Du côté de l’ambiance sonore, le travail est toujours aussi admirable. Les sons ambiants sont assez détaillés et agréables à l’oreille, et ne rentrent pas dans une cacophonie quelconque. Nous soulignerons le fait que vos villageois parlent français, aidant donc à l’immersion. L’originale bande sonore (ça claque moins d’un coup) est également très agréable à l’écoute. L’utilisation dominante d’instrument à cordes, singulièrement pour le violon et le piano, offre des airs alanguis d’une époque révolue. Mais également est capable de passer du coq à l’âne, avec cette même famille d’instruments, des envolées d’exploration, ou combatives. Nous regretterons le côté parfois disproportionné de la chose, il n’est pas rare qu’un incendie déclenche un chœur aux cuivres hurlants, lourds et cinglants pour (trop) dramatiser la chose.
Gaspar Corte-Real
Proposant trois modes de jeu, à savoir campagne, bac à sable et multijoueur, ces trois derniers tournent autour d’une même roue de gameplay. Cela vient à sous-entendre qu’une fois la boucle de gameplay découverte, vous n’aurez plus grand-chose à y faire. Cependant le soft gagne en rejouabilité, en offrant la possibilité au joueur de se fixer ses objectifs finaux et de les atteindre comme il l’entend. À titre d’exemple, nous avons passé une vingtaine d’heures afin de pouvoir découvrir la globalité du soft. Des objectifs précis en mode compagne pourront également vous débloquer des éléments cosmétiques, encourageant, à son niveau, la rejouabilité. Bien entendu, nous sommes sur un jeu Ubisoft. Étant donné cette gouverne, vous pourrez dépenser des points provenant du Club Ubi, ainsi qu’en gagner pour débloquer toujours plus d’objets esthétiques.

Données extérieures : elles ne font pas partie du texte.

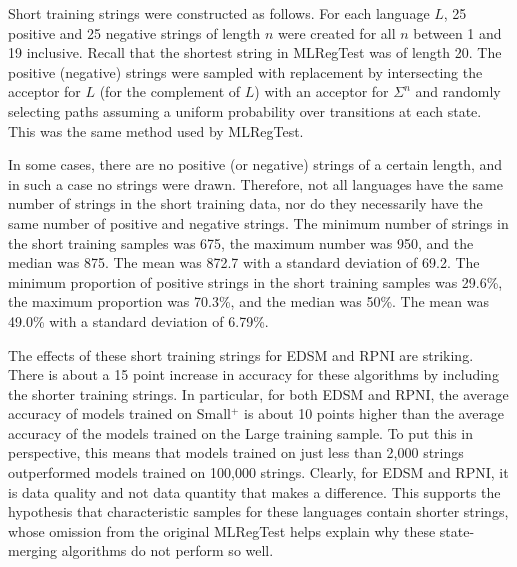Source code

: \documentclass[twoside,11pt]{article}
\begin{document}
Short training strings were constructed as follows.  For each language $L$, 25 positive and 25 negative strings of length $n$ were created for all $n$ between 1 and 19 inclusive. 
Recall that the shortest string in MLRegTest was of length 20.
The positive (negative) strings were sampled with replacement by intersecting the acceptor for $L$ (for the complement of $L$) with an acceptor for $\Sigma^n$ and randomly selecting paths assuming a uniform probability over transitions at each state. 
This was the same method used by MLRegTest.

In some cases, there are no positive (or negative) strings of a certain length, and in such a case no strings were drawn.
Therefore, not all languages have the same number of strings in the short training data, nor do they necessarily have the same number of positive and negative strings. The minimum number of strings in the short training samples was 675, the maximum number was 950, and the median was 875. The mean was 872.7 with a standard deviation of 69.2. The minimum proportion of positive strings in the short training samples was 29.6\%, the maximum proportion was 70.3\%, and the median was 50\%. The mean was 49.0\% with a standard deviation of 6.79\%.



The effects of these short training strings for EDSM and RPNI are striking. 
There is about a 15 point increase in accuracy for these algorithms by including the shorter training strings. 
In particular, for both EDSM and RPNI, the average accuracy of models trained on  Small$^+$ is about 10 points higher than the average accuracy of the models trained on the Large training sample.
To put this in perspective, this means that models trained on just less than 2,000 strings outperformed models trained on 100,000 strings. 
Clearly, for EDSM and RPNI, it is data quality and not data quantity that makes a difference.
This supports the hypothesis that characteristic samples for these languages contain shorter strings, whose omission from the original MLRegTest helps explain why these state-merging algorithms do not perform so well.
\end{document}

Les chroniques d’Anno est le journal qui vient signaler les moments forts. A vous de laisser, ou non, les articles choisie par le chef rédac’.
Verdict 8/10
Énième cloche d’un carillon qui s’accorde à la perfection. Anno 1800 est l’épisode de plus qui ajoute une véritable plus-value à la série. Sans déranger à ses origines, Blue-Byte Ubisoft a su ajouter des possibilités, sans alourdir le gameplay. Lui permettant ainsi de garder sous son charme les joueurs qui répondent présents depuis maintenant de nombreuses années, tout en allant glaner de nouveaux joueurs. Oui, Anno 1800 est une véritable réussite sur quasiment tous les plans, sauf un : ce Denuvo qui vient empâter le jeu de façon complètement inutile. Dommage de passer si près d’une quasi-perfection, simplement pour protéger, temporairement, une réalisation.